Records provided:
== Segment start ==

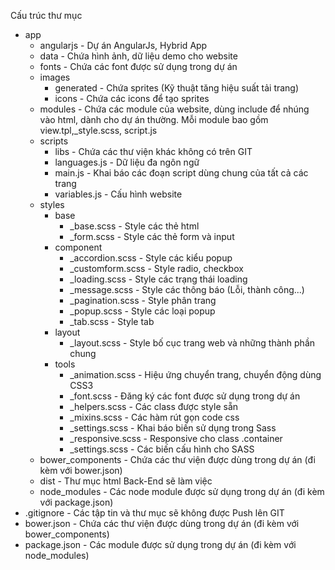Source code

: Cấu trúc thư mục

- app
  - angularjs - Dự án AngularJs, Hybrid App
  - data - Chứa hình ảnh, dữ liệu demo cho website
  - fonts - Chứa các font được sử dụng trong dự án
  - images
    - generated - Chứa sprites (Kỹ thuật tăng hiệu suất tải trang)
    - icons - Chứa các icons để tạo sprites
  - modules - Chứa các module của website, dùng include để nhúng vào html, dành cho dự án thường. Mỗi module bao gồm view.tpl,_style.scss, script.js
  - scripts
    - libs - Chứa các thư viện khác không có trên GIT
    - languages.js - Dữ liệu đa ngôn ngữ
    - main.js - Khai báo các đoạn script dùng chung của tất cả các trang
    - variables.js - Cấu hình website
  - styles
    - base
      - _base.scss - Style các thẻ html
      - _form.scss - Style các thẻ form và input
    - component
      - _accordion.scss - Style các kiểu popup
      - _customform.scss - Style radio, checkbox
      - _loading.scss - Style các trạng thái loading
      - _message.scss - Style các thông báo (Lỗi, thành công...)
      - _pagination.scss - Style phân trang
      - _popup.scss - Style các loại popup
      - _tab.scss - Style tab
    - layout
      - _layout.scss - Style bố cục trang web và những thành phần chung
    - tools
      - _animation.scss - Hiệu ứng chuyển trang, chuyển động dùng CSS3
      - _font.scss - Đăng ký các font được sử dụng trong dự án
      - _helpers.scss - Các class được style sẵn
      - _mixins.scss - Các hàm rút gọn code css
      - _settings.scss - Khai báo biến sử dụng trong Sass
      - _responsive.scss - Responsive cho class .container
      - _settings.scss - Các biến cấu hình cho SASS
  - bower_components - Chứa các thư viện được dùng trong dự án (đi kèm với bower.json)
  - dist - Thư mục html Back-End sẽ làm việc
  - node_modules - Các node module được sử dụng trong dự án (đi kèm với package.json)
- .gitignore - Các tập tin và thư mục sẽ không được Push lên GIT
- bower.json - Chứa các thư viện được dùng trong dự án (đi kèm với bower_components)
- package.json - Các module được sử dụng trong dự án (đi kèm với node_modules)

== Segment end ==

In the entries above, find the line that contains "- icons - Chứa các icons để tạo sprites", then repeat exactly every line from the first one through that line, with no pictures.

Source code

: Cấu trúc thư mục

- app
  - angularjs - Dự án AngularJs, Hybrid App
  - data - Chứa hình ảnh, dữ liệu demo cho website
  - fonts - Chứa các font được sử dụng trong dự án
  - images
    - generated - Chứa sprites (Kỹ thuật tăng hiệu suất tải trang)
    - icons - Chứa các icons để tạo sprites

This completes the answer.